START Dataset extract

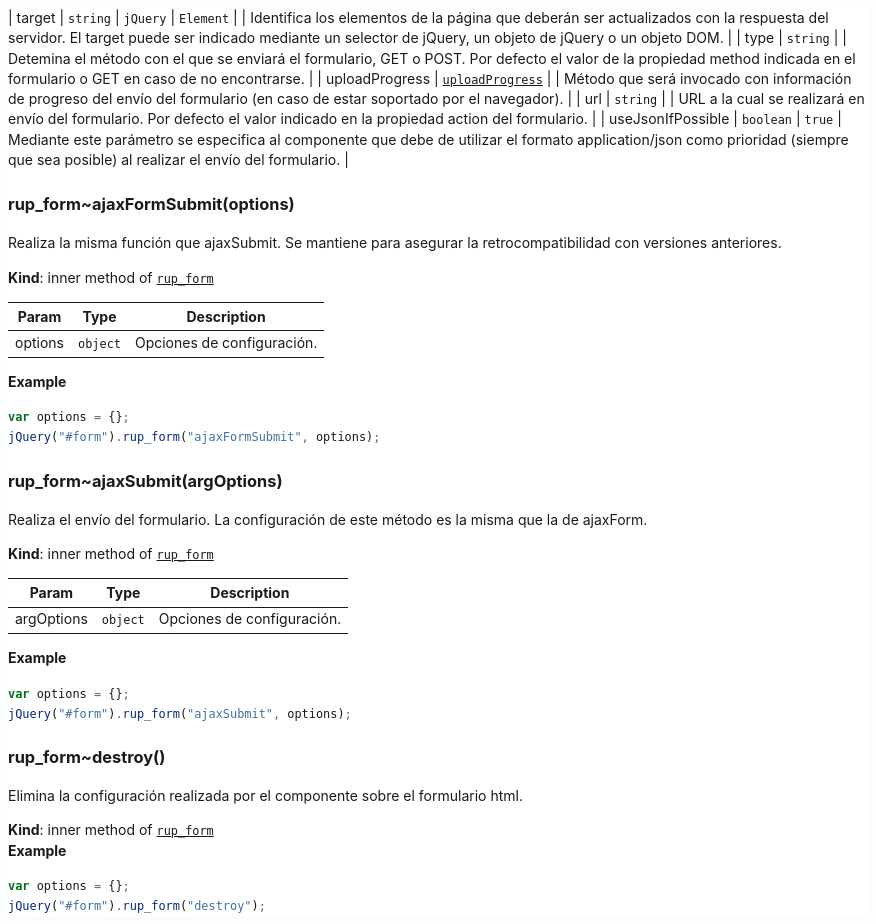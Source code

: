 | target | <code>string</code> &#124; <code>jQuery</code> &#124; <code>Element</code> |  | Identifica los elementos de la página que deberán ser actualizados con la respuesta del servidor. El target puede ser indicado mediante un selector de jQuery, un objeto de jQuery o un objeto DOM. |
| type | <code>string</code> |  | Detemina el método con el que se enviará el formulario, GET o POST. Por defecto el valor de la propiedad method indicada en el formulario o GET en caso de no encontrarse. |
| uploadProgress | <code>[uploadProgress](#jQuery.rup_form..uploadProgress)</code> | <code></code> | Método que será invocado con información de progreso del envío del formulario (en caso de estar soportado por el navegador). |
| url | <code>string</code> |  | URL a la cual se realizará en envío del formulario. Por defecto el valor indicado en la propiedad action del formulario. |
| useJsonIfPossible | <code>boolean</code> | <code>true</code> | Mediante este parámetro se especifica al componente que debe de utilizar el formato application/json como prioridad (siempre que sea posible) al realizar el envío del formulario. |

<a name="module_rup_form..ajaxFormSubmit"></a>

### rup_form~ajaxFormSubmit(options)
Realiza la misma función que ajaxSubmit. Se mantiene para asegurar la retrocompatibilidad con versiones anteriores.

**Kind**: inner method of <code>[rup_form](#module_rup_form)</code>  

| Param | Type | Description |
| --- | --- | --- |
| options | <code>object</code> | Opciones de configuración. |

**Example**  
```js
var options = {};
jQuery("#form").rup_form("ajaxFormSubmit", options);
```
<a name="module_rup_form..ajaxSubmit"></a>

### rup_form~ajaxSubmit(argOptions)
Realiza el envío del formulario. La configuración de este método es la misma que la de ajaxForm.

**Kind**: inner method of <code>[rup_form](#module_rup_form)</code>  

| Param | Type | Description |
| --- | --- | --- |
| argOptions | <code>object</code> | Opciones de configuración. |

**Example**  
```js
var options = {};
jQuery("#form").rup_form("ajaxSubmit", options);
```
<a name="module_rup_form..destroy"></a>

### rup_form~destroy()
Elimina la configuración realizada por el componente sobre el formulario html.

**Kind**: inner method of <code>[rup_form](#module_rup_form)</code>  
**Example**  
```js
var options = {};
jQuery("#form").rup_form("destroy");
```
<a name="module_rup_form..formSerialize"></a>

END Dataset extract

Instructions to follow: Write out each line of the data that holds the string "defecto".

Answer to the problem:
| type | <code>string</code> |  | Detemina el método con el que se enviará el formulario, GET o POST. Por defecto el valor de la propiedad method indicada en el formulario o GET en caso de no encontrarse. |
| url | <code>string</code> |  | URL a la cual se realizará en envío del formulario. Por defecto el valor indicado en la propiedad action del formulario. |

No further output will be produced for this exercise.